▶ _WORK REQUIRED_
If a line in the data contains "added", copy it out.

▶ _DATA TO USE_
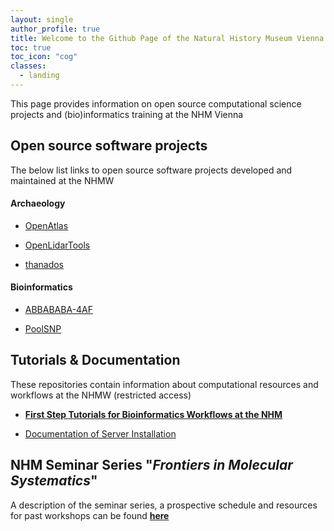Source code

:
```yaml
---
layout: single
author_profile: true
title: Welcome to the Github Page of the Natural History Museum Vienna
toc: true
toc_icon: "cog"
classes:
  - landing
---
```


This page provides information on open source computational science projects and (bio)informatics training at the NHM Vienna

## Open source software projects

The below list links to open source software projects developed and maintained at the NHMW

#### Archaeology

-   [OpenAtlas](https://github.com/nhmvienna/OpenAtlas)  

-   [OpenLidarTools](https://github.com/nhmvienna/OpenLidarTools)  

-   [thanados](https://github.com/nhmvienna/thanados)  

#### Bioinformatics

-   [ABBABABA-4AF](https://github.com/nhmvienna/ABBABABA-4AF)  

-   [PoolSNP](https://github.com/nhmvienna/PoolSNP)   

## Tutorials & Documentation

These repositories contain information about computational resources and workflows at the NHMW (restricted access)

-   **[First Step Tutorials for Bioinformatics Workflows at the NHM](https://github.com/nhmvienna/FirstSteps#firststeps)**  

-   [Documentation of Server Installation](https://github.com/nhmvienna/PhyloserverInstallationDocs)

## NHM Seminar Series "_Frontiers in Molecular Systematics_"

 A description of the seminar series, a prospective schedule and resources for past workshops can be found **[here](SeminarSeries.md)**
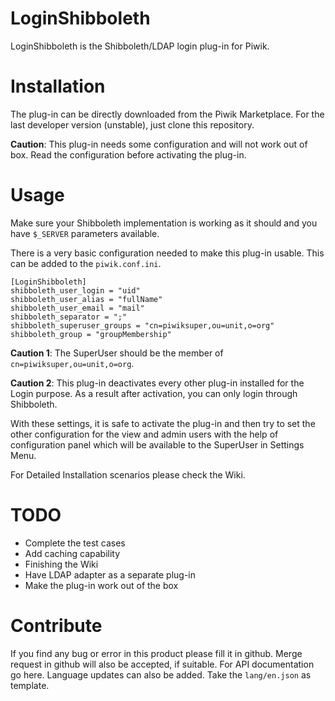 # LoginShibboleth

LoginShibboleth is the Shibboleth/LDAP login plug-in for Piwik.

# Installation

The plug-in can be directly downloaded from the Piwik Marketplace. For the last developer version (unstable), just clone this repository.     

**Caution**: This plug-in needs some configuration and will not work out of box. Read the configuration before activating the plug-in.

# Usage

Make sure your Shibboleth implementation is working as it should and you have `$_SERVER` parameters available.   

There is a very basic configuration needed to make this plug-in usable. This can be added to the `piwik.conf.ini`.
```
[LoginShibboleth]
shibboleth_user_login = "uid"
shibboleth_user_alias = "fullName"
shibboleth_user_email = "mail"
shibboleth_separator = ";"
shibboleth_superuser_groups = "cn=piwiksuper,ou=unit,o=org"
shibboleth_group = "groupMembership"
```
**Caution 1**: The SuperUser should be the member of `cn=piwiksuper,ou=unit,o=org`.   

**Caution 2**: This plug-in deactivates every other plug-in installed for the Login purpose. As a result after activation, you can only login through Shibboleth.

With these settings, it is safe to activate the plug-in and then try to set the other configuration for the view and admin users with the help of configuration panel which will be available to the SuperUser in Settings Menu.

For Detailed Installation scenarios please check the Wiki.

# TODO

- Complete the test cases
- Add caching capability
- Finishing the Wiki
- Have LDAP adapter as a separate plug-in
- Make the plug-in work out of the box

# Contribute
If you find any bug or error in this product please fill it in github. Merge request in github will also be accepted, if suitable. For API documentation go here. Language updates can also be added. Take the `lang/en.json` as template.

▶ _RESPONSE AREA_
There is a very basic configuration needed to make this plug-in usable. This can be added to the `piwik.conf.ini`.
If you find any bug or error in this product please fill it in github. Merge request in github will also be accepted, if suitable. For API documentation go here. Language updates can also be added. Take the `lang/en.json` as template.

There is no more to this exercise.